> _WORK ORDER_
Whenever the word "Sprite" shows up in a line of the data, copy that line.

> _RECORDS SUPPLIED_
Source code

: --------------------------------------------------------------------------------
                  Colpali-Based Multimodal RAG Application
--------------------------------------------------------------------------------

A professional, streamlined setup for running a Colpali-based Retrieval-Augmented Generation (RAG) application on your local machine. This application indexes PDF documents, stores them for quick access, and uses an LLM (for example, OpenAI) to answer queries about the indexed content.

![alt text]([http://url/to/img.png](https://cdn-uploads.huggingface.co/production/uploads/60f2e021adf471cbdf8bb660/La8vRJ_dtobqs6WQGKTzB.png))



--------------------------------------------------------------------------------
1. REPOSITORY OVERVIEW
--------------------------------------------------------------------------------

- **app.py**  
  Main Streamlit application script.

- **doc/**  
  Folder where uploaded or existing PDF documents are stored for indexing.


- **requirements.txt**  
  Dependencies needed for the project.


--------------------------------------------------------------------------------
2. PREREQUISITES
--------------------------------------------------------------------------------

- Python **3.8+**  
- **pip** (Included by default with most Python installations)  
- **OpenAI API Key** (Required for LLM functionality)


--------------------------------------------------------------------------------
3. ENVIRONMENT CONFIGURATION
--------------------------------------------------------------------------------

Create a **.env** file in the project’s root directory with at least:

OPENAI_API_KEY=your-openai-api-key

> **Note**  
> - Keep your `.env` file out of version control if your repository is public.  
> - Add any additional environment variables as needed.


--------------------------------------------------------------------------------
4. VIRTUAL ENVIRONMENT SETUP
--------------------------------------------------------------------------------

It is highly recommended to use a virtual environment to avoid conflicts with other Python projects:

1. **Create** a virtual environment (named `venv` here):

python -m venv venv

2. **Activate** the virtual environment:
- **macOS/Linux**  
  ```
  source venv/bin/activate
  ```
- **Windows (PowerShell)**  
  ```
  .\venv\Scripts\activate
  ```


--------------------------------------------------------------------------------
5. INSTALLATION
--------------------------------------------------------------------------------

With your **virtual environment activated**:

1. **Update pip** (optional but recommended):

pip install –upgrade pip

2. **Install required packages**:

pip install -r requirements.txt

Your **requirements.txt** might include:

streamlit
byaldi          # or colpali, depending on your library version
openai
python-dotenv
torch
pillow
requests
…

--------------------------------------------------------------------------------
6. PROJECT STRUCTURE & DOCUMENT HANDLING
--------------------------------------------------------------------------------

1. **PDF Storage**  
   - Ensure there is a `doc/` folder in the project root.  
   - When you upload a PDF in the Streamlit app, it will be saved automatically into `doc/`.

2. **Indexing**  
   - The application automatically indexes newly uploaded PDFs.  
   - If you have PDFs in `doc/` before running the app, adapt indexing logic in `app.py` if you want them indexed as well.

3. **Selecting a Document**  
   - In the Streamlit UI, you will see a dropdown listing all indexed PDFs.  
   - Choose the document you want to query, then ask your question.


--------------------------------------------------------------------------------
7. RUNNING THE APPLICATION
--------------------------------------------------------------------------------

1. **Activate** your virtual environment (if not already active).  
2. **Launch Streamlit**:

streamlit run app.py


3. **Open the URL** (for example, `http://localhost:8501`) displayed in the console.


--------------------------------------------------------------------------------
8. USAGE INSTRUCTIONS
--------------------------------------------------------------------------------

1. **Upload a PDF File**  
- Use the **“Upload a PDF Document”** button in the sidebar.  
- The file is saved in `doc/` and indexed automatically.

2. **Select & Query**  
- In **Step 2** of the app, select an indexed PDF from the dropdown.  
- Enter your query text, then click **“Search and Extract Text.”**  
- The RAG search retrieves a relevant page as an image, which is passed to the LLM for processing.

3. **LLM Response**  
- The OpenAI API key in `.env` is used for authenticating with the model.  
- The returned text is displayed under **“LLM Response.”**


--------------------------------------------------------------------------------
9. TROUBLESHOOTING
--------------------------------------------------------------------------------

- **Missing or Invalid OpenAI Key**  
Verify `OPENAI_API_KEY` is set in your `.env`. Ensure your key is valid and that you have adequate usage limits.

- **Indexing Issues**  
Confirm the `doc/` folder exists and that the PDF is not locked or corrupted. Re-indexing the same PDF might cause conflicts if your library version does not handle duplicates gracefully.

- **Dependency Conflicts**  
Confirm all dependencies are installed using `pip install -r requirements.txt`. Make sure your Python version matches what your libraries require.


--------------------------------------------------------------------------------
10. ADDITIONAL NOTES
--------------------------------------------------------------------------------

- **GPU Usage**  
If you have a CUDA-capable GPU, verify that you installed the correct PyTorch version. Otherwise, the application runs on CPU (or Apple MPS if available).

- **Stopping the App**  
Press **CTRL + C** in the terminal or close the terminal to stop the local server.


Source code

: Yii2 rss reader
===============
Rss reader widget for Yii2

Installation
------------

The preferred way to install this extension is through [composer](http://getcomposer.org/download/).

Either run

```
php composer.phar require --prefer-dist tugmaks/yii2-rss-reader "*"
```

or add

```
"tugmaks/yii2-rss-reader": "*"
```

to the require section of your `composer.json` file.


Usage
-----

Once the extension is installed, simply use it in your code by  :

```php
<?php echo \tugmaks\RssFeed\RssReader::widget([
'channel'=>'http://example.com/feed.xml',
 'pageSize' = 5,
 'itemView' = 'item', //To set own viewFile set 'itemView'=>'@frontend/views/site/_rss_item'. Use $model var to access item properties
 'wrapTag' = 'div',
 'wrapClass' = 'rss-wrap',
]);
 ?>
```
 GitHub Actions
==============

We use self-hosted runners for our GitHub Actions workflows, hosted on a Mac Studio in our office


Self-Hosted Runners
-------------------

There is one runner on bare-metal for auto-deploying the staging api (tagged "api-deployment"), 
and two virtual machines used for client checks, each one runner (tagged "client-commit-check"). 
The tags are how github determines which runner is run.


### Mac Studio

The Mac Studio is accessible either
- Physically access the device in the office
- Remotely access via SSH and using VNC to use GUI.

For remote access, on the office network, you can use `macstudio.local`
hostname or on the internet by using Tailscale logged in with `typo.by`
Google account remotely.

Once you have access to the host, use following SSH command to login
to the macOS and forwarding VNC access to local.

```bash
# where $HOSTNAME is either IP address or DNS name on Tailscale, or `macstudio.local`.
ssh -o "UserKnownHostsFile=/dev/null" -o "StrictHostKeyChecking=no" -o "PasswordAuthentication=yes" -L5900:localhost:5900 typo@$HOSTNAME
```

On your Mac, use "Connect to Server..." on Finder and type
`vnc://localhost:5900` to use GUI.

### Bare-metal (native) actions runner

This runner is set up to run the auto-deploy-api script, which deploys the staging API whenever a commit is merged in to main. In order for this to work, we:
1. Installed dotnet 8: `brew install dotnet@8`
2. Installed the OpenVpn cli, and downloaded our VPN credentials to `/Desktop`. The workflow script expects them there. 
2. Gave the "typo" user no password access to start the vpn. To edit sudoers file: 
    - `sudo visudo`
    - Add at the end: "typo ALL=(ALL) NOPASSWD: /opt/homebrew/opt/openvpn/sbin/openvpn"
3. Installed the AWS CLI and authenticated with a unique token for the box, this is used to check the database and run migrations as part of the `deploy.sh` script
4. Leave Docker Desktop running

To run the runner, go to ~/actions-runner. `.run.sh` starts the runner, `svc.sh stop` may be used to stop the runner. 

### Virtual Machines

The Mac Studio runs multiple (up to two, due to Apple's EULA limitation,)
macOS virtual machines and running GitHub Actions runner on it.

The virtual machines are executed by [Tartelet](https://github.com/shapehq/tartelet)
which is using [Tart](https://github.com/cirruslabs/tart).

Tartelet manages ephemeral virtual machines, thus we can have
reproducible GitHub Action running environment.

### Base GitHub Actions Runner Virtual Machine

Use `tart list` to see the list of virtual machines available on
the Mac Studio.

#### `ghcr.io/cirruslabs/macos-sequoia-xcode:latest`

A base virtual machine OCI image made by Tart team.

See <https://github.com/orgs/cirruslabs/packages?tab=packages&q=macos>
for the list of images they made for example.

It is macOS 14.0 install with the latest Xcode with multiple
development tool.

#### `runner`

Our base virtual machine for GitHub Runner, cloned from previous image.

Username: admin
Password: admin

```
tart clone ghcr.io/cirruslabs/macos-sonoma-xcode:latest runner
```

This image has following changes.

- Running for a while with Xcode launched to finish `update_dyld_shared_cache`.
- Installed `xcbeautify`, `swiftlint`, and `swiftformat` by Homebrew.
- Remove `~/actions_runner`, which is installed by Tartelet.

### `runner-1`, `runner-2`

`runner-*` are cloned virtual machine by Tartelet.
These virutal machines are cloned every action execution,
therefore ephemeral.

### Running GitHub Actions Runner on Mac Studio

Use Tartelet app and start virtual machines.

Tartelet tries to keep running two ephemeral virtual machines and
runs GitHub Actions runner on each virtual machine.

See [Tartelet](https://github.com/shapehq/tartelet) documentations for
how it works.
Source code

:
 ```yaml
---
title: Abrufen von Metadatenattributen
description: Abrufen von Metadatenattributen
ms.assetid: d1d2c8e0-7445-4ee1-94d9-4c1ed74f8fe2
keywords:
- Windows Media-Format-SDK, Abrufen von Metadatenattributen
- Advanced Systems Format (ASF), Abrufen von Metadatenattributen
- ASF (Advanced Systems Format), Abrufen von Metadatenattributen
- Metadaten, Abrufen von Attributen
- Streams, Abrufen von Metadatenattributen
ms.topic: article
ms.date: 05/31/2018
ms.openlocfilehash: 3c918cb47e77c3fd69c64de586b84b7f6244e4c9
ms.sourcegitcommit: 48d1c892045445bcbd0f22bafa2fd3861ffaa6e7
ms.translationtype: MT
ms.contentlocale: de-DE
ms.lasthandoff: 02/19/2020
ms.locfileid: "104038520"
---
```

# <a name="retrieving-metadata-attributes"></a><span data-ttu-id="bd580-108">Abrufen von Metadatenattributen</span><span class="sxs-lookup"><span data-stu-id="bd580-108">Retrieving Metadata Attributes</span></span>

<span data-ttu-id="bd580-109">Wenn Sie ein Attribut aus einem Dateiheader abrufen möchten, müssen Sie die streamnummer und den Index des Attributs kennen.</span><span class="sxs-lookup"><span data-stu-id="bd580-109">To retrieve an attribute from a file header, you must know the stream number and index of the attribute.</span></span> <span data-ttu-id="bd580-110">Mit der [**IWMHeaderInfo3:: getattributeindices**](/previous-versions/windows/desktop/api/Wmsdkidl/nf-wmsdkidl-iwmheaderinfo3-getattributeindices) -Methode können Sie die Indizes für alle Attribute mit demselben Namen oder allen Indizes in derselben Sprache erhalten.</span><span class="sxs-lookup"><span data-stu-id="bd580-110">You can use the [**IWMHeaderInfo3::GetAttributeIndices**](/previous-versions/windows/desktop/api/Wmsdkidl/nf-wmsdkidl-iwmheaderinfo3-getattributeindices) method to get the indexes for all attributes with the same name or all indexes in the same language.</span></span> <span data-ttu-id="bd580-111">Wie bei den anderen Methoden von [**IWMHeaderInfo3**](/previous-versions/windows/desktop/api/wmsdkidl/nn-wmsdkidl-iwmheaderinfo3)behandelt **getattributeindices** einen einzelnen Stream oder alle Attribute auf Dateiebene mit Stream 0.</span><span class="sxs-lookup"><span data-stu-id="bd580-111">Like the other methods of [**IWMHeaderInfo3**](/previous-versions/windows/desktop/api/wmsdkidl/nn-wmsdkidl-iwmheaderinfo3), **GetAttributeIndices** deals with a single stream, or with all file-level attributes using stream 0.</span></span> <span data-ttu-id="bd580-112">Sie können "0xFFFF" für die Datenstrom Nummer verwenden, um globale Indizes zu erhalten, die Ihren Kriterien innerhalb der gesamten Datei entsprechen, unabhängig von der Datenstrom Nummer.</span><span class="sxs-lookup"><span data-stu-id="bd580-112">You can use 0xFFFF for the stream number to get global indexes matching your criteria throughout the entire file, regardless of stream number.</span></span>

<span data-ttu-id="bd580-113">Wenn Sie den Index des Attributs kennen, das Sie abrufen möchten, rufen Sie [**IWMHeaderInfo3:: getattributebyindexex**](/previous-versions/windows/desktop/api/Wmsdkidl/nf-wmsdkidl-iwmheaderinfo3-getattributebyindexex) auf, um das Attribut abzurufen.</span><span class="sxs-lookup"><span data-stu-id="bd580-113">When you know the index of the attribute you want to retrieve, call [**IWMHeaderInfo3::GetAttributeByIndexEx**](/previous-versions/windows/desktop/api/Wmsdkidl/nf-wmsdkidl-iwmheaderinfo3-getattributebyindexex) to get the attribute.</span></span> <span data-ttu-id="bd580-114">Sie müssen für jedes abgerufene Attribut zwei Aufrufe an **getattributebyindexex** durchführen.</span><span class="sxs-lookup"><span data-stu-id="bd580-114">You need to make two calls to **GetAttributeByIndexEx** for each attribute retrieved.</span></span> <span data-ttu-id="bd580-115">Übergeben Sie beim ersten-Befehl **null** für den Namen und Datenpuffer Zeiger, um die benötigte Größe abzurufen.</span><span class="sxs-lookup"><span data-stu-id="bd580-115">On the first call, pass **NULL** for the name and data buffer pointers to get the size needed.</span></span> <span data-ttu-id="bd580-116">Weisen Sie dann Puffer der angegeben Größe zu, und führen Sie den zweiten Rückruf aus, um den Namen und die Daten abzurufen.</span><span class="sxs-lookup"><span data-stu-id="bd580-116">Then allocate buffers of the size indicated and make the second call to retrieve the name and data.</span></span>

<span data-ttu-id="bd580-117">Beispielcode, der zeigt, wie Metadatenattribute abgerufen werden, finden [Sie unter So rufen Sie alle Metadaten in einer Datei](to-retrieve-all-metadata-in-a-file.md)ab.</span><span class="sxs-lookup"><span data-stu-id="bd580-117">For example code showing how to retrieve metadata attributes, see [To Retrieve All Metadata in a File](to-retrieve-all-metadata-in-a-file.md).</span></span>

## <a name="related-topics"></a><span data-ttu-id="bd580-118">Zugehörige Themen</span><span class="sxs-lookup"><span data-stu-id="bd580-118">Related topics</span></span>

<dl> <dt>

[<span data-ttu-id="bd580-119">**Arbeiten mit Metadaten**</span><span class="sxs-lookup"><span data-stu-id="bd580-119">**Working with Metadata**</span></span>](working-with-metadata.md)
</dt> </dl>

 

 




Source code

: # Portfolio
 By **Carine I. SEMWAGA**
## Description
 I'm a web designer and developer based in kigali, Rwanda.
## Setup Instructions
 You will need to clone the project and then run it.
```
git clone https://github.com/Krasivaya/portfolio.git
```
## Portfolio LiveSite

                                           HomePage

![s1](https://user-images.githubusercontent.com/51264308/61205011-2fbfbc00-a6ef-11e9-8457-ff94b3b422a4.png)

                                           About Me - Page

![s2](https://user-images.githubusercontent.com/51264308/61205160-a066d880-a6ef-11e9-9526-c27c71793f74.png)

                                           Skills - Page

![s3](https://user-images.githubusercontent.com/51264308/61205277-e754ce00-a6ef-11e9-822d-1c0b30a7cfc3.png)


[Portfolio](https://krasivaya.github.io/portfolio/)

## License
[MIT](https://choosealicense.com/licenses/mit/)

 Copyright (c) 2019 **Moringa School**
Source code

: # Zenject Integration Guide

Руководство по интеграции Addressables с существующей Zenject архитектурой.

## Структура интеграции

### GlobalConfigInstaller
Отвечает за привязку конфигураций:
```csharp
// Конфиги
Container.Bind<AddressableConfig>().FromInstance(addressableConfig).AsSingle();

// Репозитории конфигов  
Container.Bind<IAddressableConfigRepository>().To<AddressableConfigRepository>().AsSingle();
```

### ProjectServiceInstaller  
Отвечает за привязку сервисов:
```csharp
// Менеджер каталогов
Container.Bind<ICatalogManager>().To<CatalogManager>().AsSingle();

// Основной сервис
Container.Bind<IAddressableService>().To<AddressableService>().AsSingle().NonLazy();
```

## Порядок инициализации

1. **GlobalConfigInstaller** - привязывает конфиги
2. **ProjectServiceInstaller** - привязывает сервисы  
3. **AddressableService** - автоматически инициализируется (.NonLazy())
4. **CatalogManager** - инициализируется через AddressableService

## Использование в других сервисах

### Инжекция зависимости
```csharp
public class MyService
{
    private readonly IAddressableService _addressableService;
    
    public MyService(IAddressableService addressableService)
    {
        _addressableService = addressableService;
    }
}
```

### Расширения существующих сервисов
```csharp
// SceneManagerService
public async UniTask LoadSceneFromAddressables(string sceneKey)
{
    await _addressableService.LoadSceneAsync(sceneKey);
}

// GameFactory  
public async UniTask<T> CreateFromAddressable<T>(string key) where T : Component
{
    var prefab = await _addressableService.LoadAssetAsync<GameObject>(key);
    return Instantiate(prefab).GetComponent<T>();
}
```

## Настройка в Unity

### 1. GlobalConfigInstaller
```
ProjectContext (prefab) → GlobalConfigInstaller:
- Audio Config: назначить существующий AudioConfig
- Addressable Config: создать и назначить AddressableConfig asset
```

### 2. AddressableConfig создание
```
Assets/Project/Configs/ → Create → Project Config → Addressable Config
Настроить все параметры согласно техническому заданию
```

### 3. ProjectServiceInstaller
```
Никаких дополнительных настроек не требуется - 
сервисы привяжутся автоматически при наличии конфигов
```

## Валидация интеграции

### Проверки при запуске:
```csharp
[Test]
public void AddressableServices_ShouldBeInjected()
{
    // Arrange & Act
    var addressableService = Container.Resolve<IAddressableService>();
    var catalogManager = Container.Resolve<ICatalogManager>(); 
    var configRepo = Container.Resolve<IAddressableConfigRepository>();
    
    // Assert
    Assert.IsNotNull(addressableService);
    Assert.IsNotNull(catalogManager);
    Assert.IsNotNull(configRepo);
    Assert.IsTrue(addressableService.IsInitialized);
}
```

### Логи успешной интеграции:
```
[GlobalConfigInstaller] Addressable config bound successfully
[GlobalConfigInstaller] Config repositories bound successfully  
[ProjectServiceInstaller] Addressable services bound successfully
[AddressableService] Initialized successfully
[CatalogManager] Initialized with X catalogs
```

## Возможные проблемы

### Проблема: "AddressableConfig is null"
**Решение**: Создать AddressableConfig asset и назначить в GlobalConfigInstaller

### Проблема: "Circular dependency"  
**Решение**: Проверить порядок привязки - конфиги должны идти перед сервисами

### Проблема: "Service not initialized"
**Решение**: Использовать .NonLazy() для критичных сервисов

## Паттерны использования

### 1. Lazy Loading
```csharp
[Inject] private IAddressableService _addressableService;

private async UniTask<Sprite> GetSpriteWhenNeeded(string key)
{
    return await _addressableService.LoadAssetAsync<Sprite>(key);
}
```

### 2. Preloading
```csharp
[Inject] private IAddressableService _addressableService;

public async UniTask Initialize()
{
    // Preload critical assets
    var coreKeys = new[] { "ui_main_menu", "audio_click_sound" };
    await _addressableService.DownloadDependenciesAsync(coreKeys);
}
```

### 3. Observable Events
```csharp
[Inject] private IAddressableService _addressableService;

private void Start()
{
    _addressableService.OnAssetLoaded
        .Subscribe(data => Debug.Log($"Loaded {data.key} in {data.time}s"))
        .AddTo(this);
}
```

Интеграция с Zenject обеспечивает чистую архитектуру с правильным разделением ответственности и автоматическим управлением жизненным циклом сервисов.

> _TASK RESPONSE_
private async UniTask<Sprite> GetSpriteWhenNeeded(string key)
    return await _addressableService.LoadAssetAsync<Sprite>(key);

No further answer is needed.